*** RECORDED DATA ***

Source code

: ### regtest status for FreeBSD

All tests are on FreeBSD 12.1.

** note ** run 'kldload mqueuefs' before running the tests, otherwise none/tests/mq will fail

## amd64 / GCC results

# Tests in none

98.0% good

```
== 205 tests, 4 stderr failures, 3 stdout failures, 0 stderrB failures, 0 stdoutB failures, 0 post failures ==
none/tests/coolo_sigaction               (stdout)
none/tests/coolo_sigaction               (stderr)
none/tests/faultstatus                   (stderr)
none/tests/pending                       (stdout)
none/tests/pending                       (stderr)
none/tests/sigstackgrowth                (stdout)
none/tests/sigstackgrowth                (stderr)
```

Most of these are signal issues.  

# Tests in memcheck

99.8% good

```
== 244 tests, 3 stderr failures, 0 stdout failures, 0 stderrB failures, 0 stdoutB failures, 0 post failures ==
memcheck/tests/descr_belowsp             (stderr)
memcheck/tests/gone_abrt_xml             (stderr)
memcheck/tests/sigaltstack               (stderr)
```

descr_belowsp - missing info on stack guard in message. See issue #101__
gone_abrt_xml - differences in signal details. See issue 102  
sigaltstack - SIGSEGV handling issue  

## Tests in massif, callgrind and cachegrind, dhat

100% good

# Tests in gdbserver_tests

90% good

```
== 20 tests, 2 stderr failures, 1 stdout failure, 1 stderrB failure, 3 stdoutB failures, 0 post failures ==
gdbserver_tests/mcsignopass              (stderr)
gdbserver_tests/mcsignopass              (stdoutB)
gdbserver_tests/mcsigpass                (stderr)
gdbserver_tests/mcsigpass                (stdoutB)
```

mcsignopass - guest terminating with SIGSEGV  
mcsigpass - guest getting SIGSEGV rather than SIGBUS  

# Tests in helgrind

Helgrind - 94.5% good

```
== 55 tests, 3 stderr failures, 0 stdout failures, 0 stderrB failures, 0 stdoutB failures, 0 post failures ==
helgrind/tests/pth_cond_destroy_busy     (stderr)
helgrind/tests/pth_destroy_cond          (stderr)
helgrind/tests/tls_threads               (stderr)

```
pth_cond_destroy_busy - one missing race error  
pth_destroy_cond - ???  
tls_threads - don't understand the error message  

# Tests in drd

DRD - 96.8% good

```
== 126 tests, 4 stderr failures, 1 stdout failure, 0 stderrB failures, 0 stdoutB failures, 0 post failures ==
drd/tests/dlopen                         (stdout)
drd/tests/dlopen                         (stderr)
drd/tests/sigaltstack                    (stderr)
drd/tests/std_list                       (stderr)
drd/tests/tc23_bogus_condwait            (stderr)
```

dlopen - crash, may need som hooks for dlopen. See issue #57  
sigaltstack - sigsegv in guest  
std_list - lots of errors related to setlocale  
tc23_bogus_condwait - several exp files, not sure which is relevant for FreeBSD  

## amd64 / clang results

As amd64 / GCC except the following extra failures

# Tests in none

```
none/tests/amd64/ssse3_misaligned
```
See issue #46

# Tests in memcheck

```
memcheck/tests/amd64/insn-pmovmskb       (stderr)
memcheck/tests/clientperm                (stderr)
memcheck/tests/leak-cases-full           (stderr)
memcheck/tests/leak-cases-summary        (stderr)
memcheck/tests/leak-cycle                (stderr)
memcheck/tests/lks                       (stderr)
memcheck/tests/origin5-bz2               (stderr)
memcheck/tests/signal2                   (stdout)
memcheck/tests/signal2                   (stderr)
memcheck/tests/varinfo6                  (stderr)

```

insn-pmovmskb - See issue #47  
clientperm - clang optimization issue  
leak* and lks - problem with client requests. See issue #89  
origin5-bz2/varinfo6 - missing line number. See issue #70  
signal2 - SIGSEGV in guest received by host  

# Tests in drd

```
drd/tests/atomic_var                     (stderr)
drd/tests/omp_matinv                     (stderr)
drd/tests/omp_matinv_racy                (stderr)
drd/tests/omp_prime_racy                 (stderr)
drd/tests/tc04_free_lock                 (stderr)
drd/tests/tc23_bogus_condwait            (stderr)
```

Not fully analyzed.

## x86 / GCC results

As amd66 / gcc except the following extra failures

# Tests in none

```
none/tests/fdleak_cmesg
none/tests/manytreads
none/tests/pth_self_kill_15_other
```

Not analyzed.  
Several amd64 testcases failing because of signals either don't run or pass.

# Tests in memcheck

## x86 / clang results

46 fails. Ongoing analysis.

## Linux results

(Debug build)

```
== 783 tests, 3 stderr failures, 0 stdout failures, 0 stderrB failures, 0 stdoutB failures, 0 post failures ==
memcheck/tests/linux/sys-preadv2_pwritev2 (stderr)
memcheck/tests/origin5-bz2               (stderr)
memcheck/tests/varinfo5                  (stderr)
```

***

→ **PROBLEM TO SOLVE**
Once you have read the data above, print all of it again exactly.

→ **ANSWER TO THIS TASK**
Source code

: ### regtest status for FreeBSD

All tests are on FreeBSD 12.1.

** note ** run 'kldload mqueuefs' before running the tests, otherwise none/tests/mq will fail

## amd64 / GCC results

# Tests in none

98.0% good

```
== 205 tests, 4 stderr failures, 3 stdout failures, 0 stderrB failures, 0 stdoutB failures, 0 post failures ==
none/tests/coolo_sigaction               (stdout)
none/tests/coolo_sigaction               (stderr)
none/tests/faultstatus                   (stderr)
none/tests/pending                       (stdout)
none/tests/pending                       (stderr)
none/tests/sigstackgrowth                (stdout)
none/tests/sigstackgrowth                (stderr)
```

Most of these are signal issues.  

# Tests in memcheck

99.8% good

```
== 244 tests, 3 stderr failures, 0 stdout failures, 0 stderrB failures, 0 stdoutB failures, 0 post failures ==
memcheck/tests/descr_belowsp             (stderr)
memcheck/tests/gone_abrt_xml             (stderr)
memcheck/tests/sigaltstack               (stderr)
```

descr_belowsp - missing info on stack guard in message. See issue #101__
gone_abrt_xml - differences in signal details. See issue 102  
sigaltstack - SIGSEGV handling issue  

## Tests in massif, callgrind and cachegrind, dhat

100% good

# Tests in gdbserver_tests

90% good

```
== 20 tests, 2 stderr failures, 1 stdout failure, 1 stderrB failure, 3 stdoutB failures, 0 post failures ==
gdbserver_tests/mcsignopass              (stderr)
gdbserver_tests/mcsignopass              (stdoutB)
gdbserver_tests/mcsigpass                (stderr)
gdbserver_tests/mcsigpass                (stdoutB)
```

mcsignopass - guest terminating with SIGSEGV  
mcsigpass - guest getting SIGSEGV rather than SIGBUS  

# Tests in helgrind

Helgrind - 94.5% good

```
== 55 tests, 3 stderr failures, 0 stdout failures, 0 stderrB failures, 0 stdoutB failures, 0 post failures ==
helgrind/tests/pth_cond_destroy_busy     (stderr)
helgrind/tests/pth_destroy_cond          (stderr)
helgrind/tests/tls_threads               (stderr)

```
pth_cond_destroy_busy - one missing race error  
pth_destroy_cond - ???  
tls_threads - don't understand the error message  

# Tests in drd

DRD - 96.8% good

```
== 126 tests, 4 stderr failures, 1 stdout failure, 0 stderrB failures, 0 stdoutB failures, 0 post failures ==
drd/tests/dlopen                         (stdout)
drd/tests/dlopen                         (stderr)
drd/tests/sigaltstack                    (stderr)
drd/tests/std_list                       (stderr)
drd/tests/tc23_bogus_condwait            (stderr)
```

dlopen - crash, may need som hooks for dlopen. See issue #57  
sigaltstack - sigsegv in guest  
std_list - lots of errors related to setlocale  
tc23_bogus_condwait - several exp files, not sure which is relevant for FreeBSD  

## amd64 / clang results

As amd64 / GCC except the following extra failures

# Tests in none

```
none/tests/amd64/ssse3_misaligned
```
See issue #46

# Tests in memcheck

```
memcheck/tests/amd64/insn-pmovmskb       (stderr)
memcheck/tests/clientperm                (stderr)
memcheck/tests/leak-cases-full           (stderr)
memcheck/tests/leak-cases-summary        (stderr)
memcheck/tests/leak-cycle                (stderr)
memcheck/tests/lks                       (stderr)
memcheck/tests/origin5-bz2               (stderr)
memcheck/tests/signal2                   (stdout)
memcheck/tests/signal2                   (stderr)
memcheck/tests/varinfo6                  (stderr)

```

insn-pmovmskb - See issue #47  
clientperm - clang optimization issue  
leak* and lks - problem with client requests. See issue #89  
origin5-bz2/varinfo6 - missing line number. See issue #70  
signal2 - SIGSEGV in guest received by host  

# Tests in drd

```
drd/tests/atomic_var                     (stderr)
drd/tests/omp_matinv                     (stderr)
drd/tests/omp_matinv_racy                (stderr)
drd/tests/omp_prime_racy                 (stderr)
drd/tests/tc04_free_lock                 (stderr)
drd/tests/tc23_bogus_condwait            (stderr)
```

Not fully analyzed.

## x86 / GCC results

As amd66 / gcc except the following extra failures

# Tests in none

```
none/tests/fdleak_cmesg
none/tests/manytreads
none/tests/pth_self_kill_15_other
```

Not analyzed.  
Several amd64 testcases failing because of signals either don't run or pass.

# Tests in memcheck

## x86 / clang results

46 fails. Ongoing analysis.

## Linux results

(Debug build)

```
== 783 tests, 3 stderr failures, 0 stdout failures, 0 stderrB failures, 0 stdoutB failures, 0 post failures ==
memcheck/tests/linux/sys-preadv2_pwritev2 (stderr)
memcheck/tests/origin5-bz2               (stderr)
memcheck/tests/varinfo5                  (stderr)
```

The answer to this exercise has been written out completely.